[Items listed in a dataset]
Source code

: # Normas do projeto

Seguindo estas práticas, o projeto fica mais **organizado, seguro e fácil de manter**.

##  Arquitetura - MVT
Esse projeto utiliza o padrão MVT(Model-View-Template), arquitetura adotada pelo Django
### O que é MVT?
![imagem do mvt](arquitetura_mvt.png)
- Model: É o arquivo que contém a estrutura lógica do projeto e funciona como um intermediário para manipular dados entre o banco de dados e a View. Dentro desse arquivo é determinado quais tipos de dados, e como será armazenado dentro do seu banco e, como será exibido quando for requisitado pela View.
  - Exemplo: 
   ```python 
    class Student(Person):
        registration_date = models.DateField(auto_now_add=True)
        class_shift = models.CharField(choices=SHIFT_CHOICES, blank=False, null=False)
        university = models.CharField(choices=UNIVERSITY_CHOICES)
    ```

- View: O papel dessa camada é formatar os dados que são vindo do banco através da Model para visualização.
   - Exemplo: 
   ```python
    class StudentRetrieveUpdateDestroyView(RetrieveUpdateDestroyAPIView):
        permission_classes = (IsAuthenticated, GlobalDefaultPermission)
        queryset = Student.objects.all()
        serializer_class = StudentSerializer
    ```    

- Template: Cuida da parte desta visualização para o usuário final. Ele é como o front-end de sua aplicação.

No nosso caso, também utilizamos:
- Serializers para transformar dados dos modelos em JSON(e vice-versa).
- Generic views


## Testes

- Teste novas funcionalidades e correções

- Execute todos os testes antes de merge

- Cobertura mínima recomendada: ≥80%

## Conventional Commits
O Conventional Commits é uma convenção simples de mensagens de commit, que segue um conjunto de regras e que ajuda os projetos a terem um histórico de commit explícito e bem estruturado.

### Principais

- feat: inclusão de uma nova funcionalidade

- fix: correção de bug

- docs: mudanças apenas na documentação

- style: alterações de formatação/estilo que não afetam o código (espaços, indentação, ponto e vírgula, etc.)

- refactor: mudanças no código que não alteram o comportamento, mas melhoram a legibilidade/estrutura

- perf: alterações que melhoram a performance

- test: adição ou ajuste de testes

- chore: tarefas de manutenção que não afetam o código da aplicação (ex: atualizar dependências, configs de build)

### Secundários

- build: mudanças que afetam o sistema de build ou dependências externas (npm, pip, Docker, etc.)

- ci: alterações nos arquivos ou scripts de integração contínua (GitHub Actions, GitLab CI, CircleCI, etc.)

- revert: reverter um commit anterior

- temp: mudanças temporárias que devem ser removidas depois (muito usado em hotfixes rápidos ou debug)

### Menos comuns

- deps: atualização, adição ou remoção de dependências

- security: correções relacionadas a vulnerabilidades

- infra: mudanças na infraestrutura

** Directions **
Locate the lines above that contain "para" and copy them.

** Exercise answer **
- Model: É o arquivo que contém a estrutura lógica do projeto e funciona como um intermediário para manipular dados entre o banco de dados e a View. Dentro desse arquivo é determinado quais tipos de dados, e como será armazenado dentro do seu banco e, como será exibido quando for requisitado pela View.
- View: O papel dessa camada é formatar os dados que são vindo do banco através da Model para visualização.
- Template: Cuida da parte desta visualização para o usuário final. Ele é como o front-end de sua aplicação.
- Serializers para transformar dados dos modelos em JSON(e vice-versa).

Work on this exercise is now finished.